Contudo, ao longo do século 20, a esquerda da América Latina, que havia despertado para a questão – graças à literatura marxista e às revoluções russa, chinesa e cubana – fez de pequenos burgueses portadores do pensamento crítico junto aos oprimidos. Daí a dificuldade de se criar processos libertadores de caráter indutivo, exceto as guerras anticolonialistas e as revoluções de Cuba e Nicarágua, que tiveram caráter antiditatorial e emancipatório do país. Não se liberta um povo. É o povo que se liberta.

Movimentos populares nas ruas para denunciar desmonte da política de habitação
Movimento popular em manifestação em frente ao MASP (Reprodução)

Esse processo indutivo de resiliência popular, impregnada de consciência de classe, encontrou em Paulo Freire seu formulador pedagógico, embora José Martí já tivesse emitido luzes nesse sentido. Mas foi com o surgimento de ferramentas de luta forjadas pelos próprios oprimidos, como o PT no Brasil, os zapatistas no México e os indígenas na Bolívia, que efetivamente o processo se deu de baixo para cima, embora não possa ser encarado de forma linear. Os oprimidos se descobriram como protagonistas políticos.

Houve, entretanto, um impasse quando essas forças populares lograram eleger, segundo as regras da democracia burguesa, presidentes supostamente identificados com os anseios dos oprimidos e excluídos. Na prática, tais governos progressistas tiveram dificuldades de serem fiéis às demandas indígenas, quilombolas, sem-terras, sem-tetos etc. Não implementaram profundas reformas estruturais. Não lograram reforçar os movimentos populares. Não promoveram a educação política do povo. E deixaram de fazê-lo em nome de uma política que, atenta ao poder das elites, procurava caminhar sobre ovos sem quebrá-los…

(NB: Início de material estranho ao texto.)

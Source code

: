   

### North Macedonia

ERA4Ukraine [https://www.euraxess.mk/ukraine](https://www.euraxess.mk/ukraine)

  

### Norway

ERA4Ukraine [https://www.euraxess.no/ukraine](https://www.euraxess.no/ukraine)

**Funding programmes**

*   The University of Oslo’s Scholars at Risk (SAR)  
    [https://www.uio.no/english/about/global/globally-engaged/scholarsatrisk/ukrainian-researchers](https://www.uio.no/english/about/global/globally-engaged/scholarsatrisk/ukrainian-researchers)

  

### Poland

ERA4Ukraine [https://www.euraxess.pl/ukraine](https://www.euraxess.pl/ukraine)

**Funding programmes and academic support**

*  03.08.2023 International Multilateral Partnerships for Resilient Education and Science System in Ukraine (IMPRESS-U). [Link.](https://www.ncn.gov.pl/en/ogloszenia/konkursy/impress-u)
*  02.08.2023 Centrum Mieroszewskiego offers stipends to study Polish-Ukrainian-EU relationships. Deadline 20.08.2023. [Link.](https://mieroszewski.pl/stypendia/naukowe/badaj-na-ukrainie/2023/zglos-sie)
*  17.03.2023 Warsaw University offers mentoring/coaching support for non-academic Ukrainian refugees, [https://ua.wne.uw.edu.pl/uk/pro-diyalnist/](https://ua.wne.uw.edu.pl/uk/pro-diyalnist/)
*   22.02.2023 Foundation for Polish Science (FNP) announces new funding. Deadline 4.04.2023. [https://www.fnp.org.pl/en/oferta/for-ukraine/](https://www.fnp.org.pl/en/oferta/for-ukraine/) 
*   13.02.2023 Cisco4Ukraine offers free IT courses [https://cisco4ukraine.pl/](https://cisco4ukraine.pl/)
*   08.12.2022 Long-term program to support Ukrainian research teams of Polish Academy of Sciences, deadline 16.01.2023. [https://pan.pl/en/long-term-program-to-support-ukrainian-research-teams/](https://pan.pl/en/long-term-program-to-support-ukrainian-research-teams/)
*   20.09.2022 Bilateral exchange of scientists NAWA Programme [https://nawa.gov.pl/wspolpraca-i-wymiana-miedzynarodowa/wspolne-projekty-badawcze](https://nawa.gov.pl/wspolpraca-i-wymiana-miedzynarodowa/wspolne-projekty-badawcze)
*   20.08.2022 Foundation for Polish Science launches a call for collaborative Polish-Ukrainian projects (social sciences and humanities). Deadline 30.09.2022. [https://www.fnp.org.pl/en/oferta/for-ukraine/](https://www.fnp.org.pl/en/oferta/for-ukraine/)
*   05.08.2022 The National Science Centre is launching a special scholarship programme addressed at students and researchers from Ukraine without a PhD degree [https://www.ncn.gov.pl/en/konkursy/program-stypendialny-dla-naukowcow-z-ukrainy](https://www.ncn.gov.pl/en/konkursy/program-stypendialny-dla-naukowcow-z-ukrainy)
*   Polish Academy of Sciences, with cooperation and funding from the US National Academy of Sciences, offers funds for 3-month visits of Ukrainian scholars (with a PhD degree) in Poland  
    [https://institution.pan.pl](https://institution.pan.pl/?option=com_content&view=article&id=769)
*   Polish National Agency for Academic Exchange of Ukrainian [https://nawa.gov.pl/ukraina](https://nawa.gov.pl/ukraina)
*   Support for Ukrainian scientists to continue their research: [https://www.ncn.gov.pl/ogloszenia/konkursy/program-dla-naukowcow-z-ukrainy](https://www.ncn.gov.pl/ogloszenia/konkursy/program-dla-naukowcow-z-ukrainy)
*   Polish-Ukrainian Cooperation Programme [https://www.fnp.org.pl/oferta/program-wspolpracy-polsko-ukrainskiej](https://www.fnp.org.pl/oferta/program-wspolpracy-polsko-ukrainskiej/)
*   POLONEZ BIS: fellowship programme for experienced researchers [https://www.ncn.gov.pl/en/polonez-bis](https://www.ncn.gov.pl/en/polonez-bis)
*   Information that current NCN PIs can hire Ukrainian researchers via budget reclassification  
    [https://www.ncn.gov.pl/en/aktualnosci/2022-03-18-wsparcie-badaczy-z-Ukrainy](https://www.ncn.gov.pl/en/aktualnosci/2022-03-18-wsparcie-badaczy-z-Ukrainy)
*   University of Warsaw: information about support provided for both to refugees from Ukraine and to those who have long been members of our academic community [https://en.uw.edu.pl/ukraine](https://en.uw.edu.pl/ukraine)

O resultado foi aprofundar o fosso entre governos progressistas e bases populares. Nenhum daqueles governos ousou confiar plenamente na resiliência dos oprimidos e reforçar seus recursos de lutas. Fracassou a tentativa de reduzir os privilégios dos ricos sem aguçar o latente ódio da classe dominante. Julgou-se que, ao limar os dentes do tigre, haveria de se lhe diminuir a natural agressividade…

Agora, a história recente comprova que não há de se ter ilusão de estabelecer uma aliança de classes. A direita age por interesses; a esquerda, por princípios. São linguagens incompatíveis, antagônicas. Isso não significa ignorar o poder das elites ou tratá-la com armas de combate frontal. Não há que menosprezar a força do inimigo. Mas só haverá libertação se, nas pautas políticas da esquerda, esteja ela ou não em instâncias de governo, a prioridade recair sobre o fortalecimento da conscientização, da organização e da mobilização dos movimentos populares, identitários e socioambientais. Fora disso é ficar refém da fantasiosa lógica social-democrata, de que é possível reformar o capitalismo sem, no entanto, querer sepultá-lo.